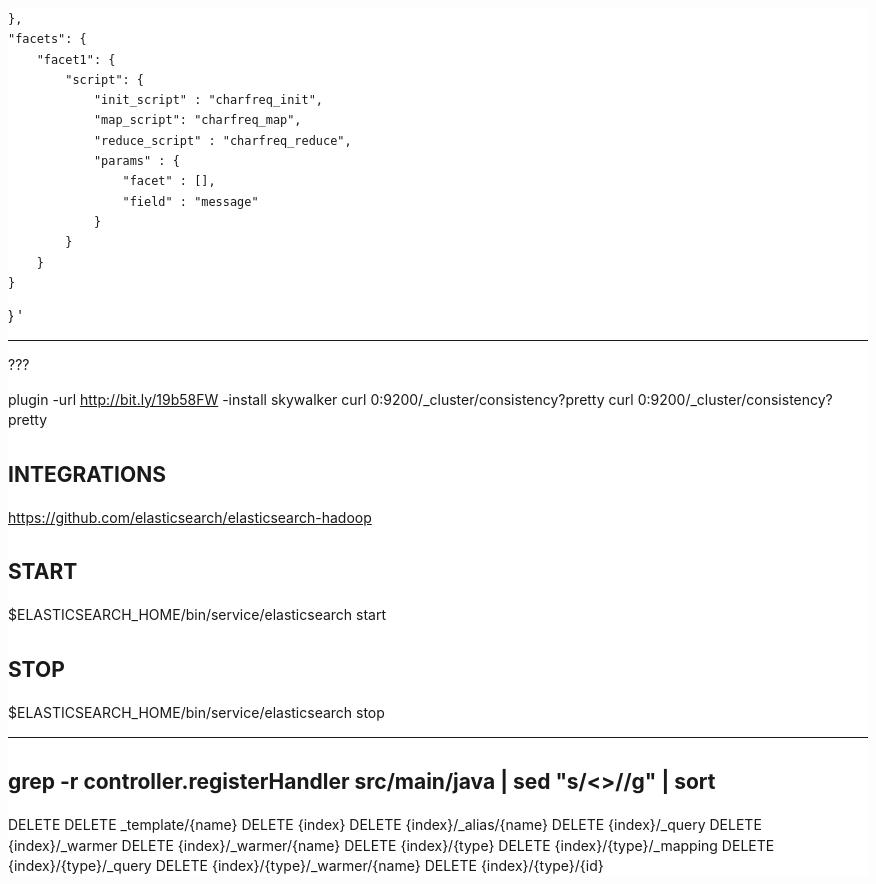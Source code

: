     },
    "facets": {
        "facet1": {
            "script": {
                "init_script" : "charfreq_init",
                "map_script": "charfreq_map",
                "reduce_script" : "charfreq_reduce",
                "params" : {
                    "facet" : [],
                    "field" : "message"
                }
            }
        }
    }
}
'

---

???

plugin -url http://bit.ly/19b58FW -install skywalker
curl 0:9200/_cluster/consistency?pretty
curl 0:9200/_cluster/consistency?pretty

INTEGRATIONS
------------

https://github.com/elasticsearch/elasticsearch-hadoop

START
-----

$ELASTICSEARCH_HOME/bin/service/elasticsearch start

STOP
----

$ELASTICSEARCH_HOME/bin/service/elasticsearch stop

-------------------------------------------------------------------------------

grep -r controller.registerHandler src/main/java | sed "s/<<???>>//g" | sort
----------------------------------------------------------------------------

DELETE 
DELETE _template/{name}
DELETE {index}
DELETE {index}/_alias/{name}
DELETE {index}/_query
DELETE {index}/_warmer
DELETE {index}/_warmer/{name}
DELETE {index}/{type}
DELETE {index}/{type}/_mapping
DELETE {index}/{type}/_query
DELETE {index}/{type}/_warmer/{name}
DELETE {index}/{type}/{id}
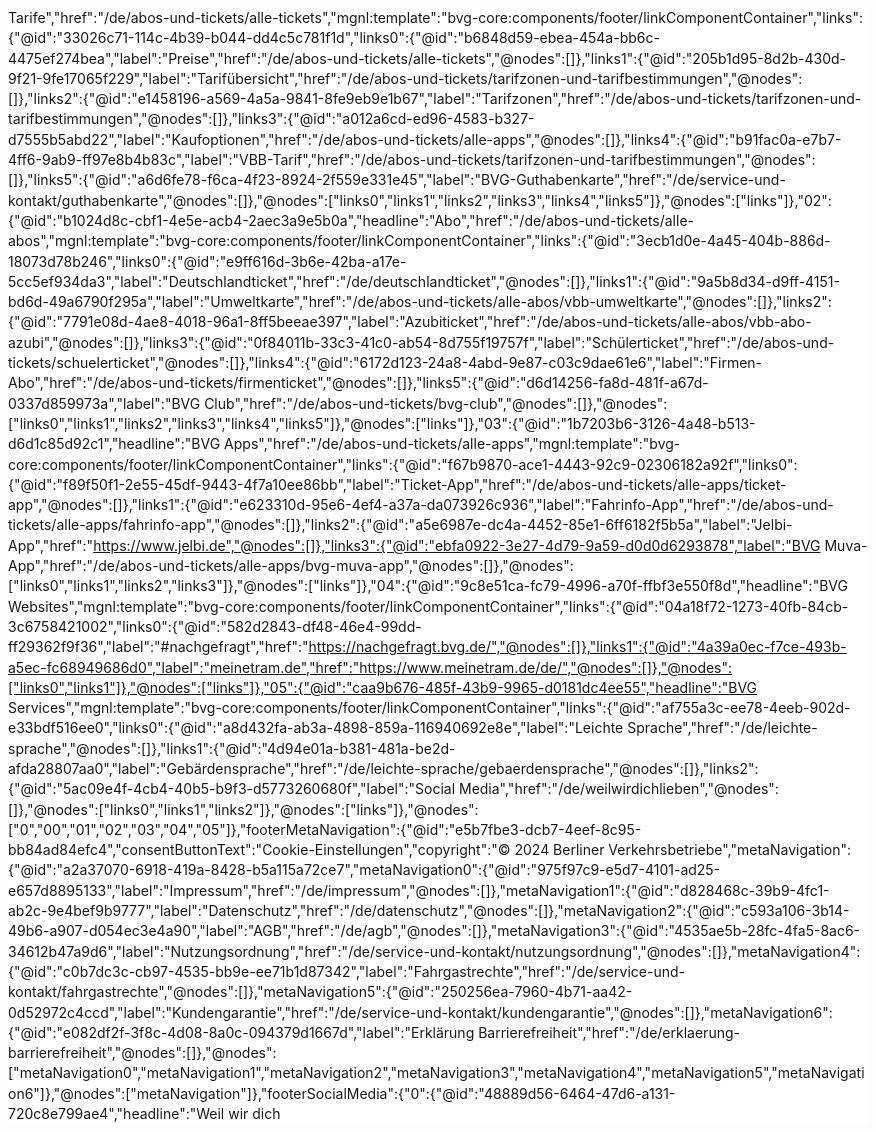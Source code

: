 Tarife","href":"/de/abos-und-tickets/alle-tickets","mgnl:template":"bvg-core:components/footer/linkComponentContainer","links":{"@id":"33026c71-114c-4b39-b044-dd4c5c781f1d","links0":{"@id":"b6848d59-ebea-454a-bb6c-4475ef274bea","label":"Preise","href":"/de/abos-und-tickets/alle-tickets","@nodes":[]},"links1":{"@id":"205b1d95-8d2b-430d-9f21-9fe17065f229","label":"Tarifübersicht","href":"/de/abos-und-tickets/tarifzonen-und-tarifbestimmungen","@nodes":[]},"links2":{"@id":"e1458196-a569-4a5a-9841-8fe9eb9e1b67","label":"Tarifzonen","href":"/de/abos-und-tickets/tarifzonen-und-tarifbestimmungen","@nodes":[]},"links3":{"@id":"a012a6cd-ed96-4583-b327-d7555b5abd22","label":"Kaufoptionen","href":"/de/abos-und-tickets/alle-apps","@nodes":[]},"links4":{"@id":"b91fac0a-e7b7-4ff6-9ab9-ff97e8b4b83c","label":"VBB-Tarif","href":"/de/abos-und-tickets/tarifzonen-und-tarifbestimmungen","@nodes":[]},"links5":{"@id":"a6d6fe78-f6ca-4f23-8924-2f559e331e45","label":"BVG-Guthabenkarte","href":"/de/service-und-kontakt/guthabenkarte","@nodes":[]},"@nodes":["links0","links1","links2","links3","links4","links5"]},"@nodes":["links"]},"02":{"@id":"b1024d8c-cbf1-4e5e-acb4-2aec3a9e5b0a","headline":"Abo","href":"/de/abos-und-tickets/alle-abos","mgnl:template":"bvg-core:components/footer/linkComponentContainer","links":{"@id":"3ecb1d0e-4a45-404b-886d-18073d78b246","links0":{"@id":"e9ff616d-3b6e-42ba-a17e-5cc5ef934da3","label":"Deutschlandticket","href":"/de/deutschlandticket","@nodes":[]},"links1":{"@id":"9a5b8d34-d9ff-4151-bd6d-49a6790f295a","label":"Umweltkarte","href":"/de/abos-und-tickets/alle-abos/vbb-umweltkarte","@nodes":[]},"links2":{"@id":"7791e08d-4ae8-4018-96a1-8ff5beeae397","label":"Azubiticket","href":"/de/abos-und-tickets/alle-abos/vbb-abo-azubi","@nodes":[]},"links3":{"@id":"0f84011b-33c3-41c0-ab54-8d755f19757f","label":"Schülerticket","href":"/de/abos-und-tickets/schuelerticket","@nodes":[]},"links4":{"@id":"6172d123-24a8-4abd-9e87-c03c9dae61e6","label":"Firmen-Abo","href":"/de/abos-und-tickets/firmenticket","@nodes":[]},"links5":{"@id":"d6d14256-fa8d-481f-a67d-0337d859973a","label":"BVG Club","href":"/de/abos-und-tickets/bvg-club","@nodes":[]},"@nodes":["links0","links1","links2","links3","links4","links5"]},"@nodes":["links"]},"03":{"@id":"1b7203b6-3126-4a48-b513-d6d1c85d92c1","headline":"BVG Apps","href":"/de/abos-und-tickets/alle-apps","mgnl:template":"bvg-core:components/footer/linkComponentContainer","links":{"@id":"f67b9870-ace1-4443-92c9-02306182a92f","links0":{"@id":"f89f50f1-2e55-45df-9443-4f7a10ee86bb","label":"Ticket-App","href":"/de/abos-und-tickets/alle-apps/ticket-app","@nodes":[]},"links1":{"@id":"e623310d-95e6-4ef4-a37a-da073926c936","label":"Fahrinfo-App","href":"/de/abos-und-tickets/alle-apps/fahrinfo-app","@nodes":[]},"links2":{"@id":"a5e6987e-dc4a-4452-85e1-6ff6182f5b5a","label":"Jelbi-App","href":"https://www.jelbi.de","@nodes":[]},"links3":{"@id":"ebfa0922-3e27-4d79-9a59-d0d0d6293878","label":"BVG Muva-App","href":"/de/abos-und-tickets/alle-apps/bvg-muva-app","@nodes":[]},"@nodes":["links0","links1","links2","links3"]},"@nodes":["links"]},"04":{"@id":"9c8e51ca-fc79-4996-a70f-ffbf3e550f8d","headline":"BVG Websites","mgnl:template":"bvg-core:components/footer/linkComponentContainer","links":{"@id":"04a18f72-1273-40fb-84cb-3c6758421002","links0":{"@id":"582d2843-df48-46e4-99dd-ff29362f9f36","label":"#nachgefragt","href":"https://nachgefragt.bvg.de/","@nodes":[]},"links1":{"@id":"4a39a0ec-f7ce-493b-a5ec-fc68949686d0","label":"meinetram.de","href":"https://www.meinetram.de/de/","@nodes":[]},"@nodes":["links0","links1"]},"@nodes":["links"]},"05":{"@id":"caa9b676-485f-43b9-9965-d0181dc4ee55","headline":"BVG Services","mgnl:template":"bvg-core:components/footer/linkComponentContainer","links":{"@id":"af755a3c-ee78-4eeb-902d-e33bdf516ee0","links0":{"@id":"a8d432fa-ab3a-4898-859a-116940692e8e","label":"Leichte Sprache","href":"/de/leichte-sprache","@nodes":[]},"links1":{"@id":"4d94e01a-b381-481a-be2d-afda28807aa0","label":"Gebärdensprache","href":"/de/leichte-sprache/gebaerdensprache","@nodes":[]},"links2":{"@id":"5ac09e4f-4cb4-40b5-b9f3-d5773260680f","label":"Social Media","href":"/de/weilwirdichlieben","@nodes":[]},"@nodes":["links0","links1","links2"]},"@nodes":["links"]},"@nodes":["0","00","01","02","03","04","05"]},"footerMetaNavigation":{"@id":"e5b7fbe3-dcb7-4eef-8c95-bb84ad84efc4","consentButtonText":"Cookie-Einstellungen","copyright":"© 2024 Berliner Verkehrsbetriebe","metaNavigation":{"@id":"a2a37070-6918-419a-8428-b5a115a72ce7","metaNavigation0":{"@id":"975f97c9-e5d7-4101-ad25-e657d8895133","label":"Impressum","href":"/de/impressum","@nodes":[]},"metaNavigation1":{"@id":"d828468c-39b9-4fc1-ab2c-9e4bef9b9777","label":"Datenschutz","href":"/de/datenschutz","@nodes":[]},"metaNavigation2":{"@id":"c593a106-3b14-49b6-a907-d054ec3e4a90","label":"AGB","href":"/de/agb","@nodes":[]},"metaNavigation3":{"@id":"4535ae5b-28fc-4fa5-8ac6-34612b47a9d6","label":"Nutzungsordnung","href":"/de/service-und-kontakt/nutzungsordnung","@nodes":[]},"metaNavigation4":{"@id":"c0b7dc3c-cb97-4535-bb9e-ee71b1d87342","label":"Fahrgastrechte","href":"/de/service-und-kontakt/fahrgastrechte","@nodes":[]},"metaNavigation5":{"@id":"250256ea-7960-4b71-aa42-0d52972c4ccd","label":"Kundengarantie","href":"/de/service-und-kontakt/kundengarantie","@nodes":[]},"metaNavigation6":{"@id":"e082df2f-3f8c-4d08-8a0c-094379d1667d","label":"Erklärung Barrierefreiheit","href":"/de/erklaerung-barrierefreiheit","@nodes":[]},"@nodes":["metaNavigation0","metaNavigation1","metaNavigation2","metaNavigation3","metaNavigation4","metaNavigation5","metaNavigation6"]},"@nodes":["metaNavigation"]},"footerSocialMedia":{"0":{"@id":"48889d56-6464-47d6-a131-720c8e799ae4","headline":"Weil wir dich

* * *

### INSTRUCTIONS FOR THE TASK:
Among the lines above, find the ones containing "type" and copy them.

### SOLUTION BELOW:
DELETE {index}/{type}
DELETE {index}/{type}/_mapping
DELETE {index}/{type}/_query
DELETE {index}/{type}/_warmer/{name}
DELETE {index}/{type}/{id}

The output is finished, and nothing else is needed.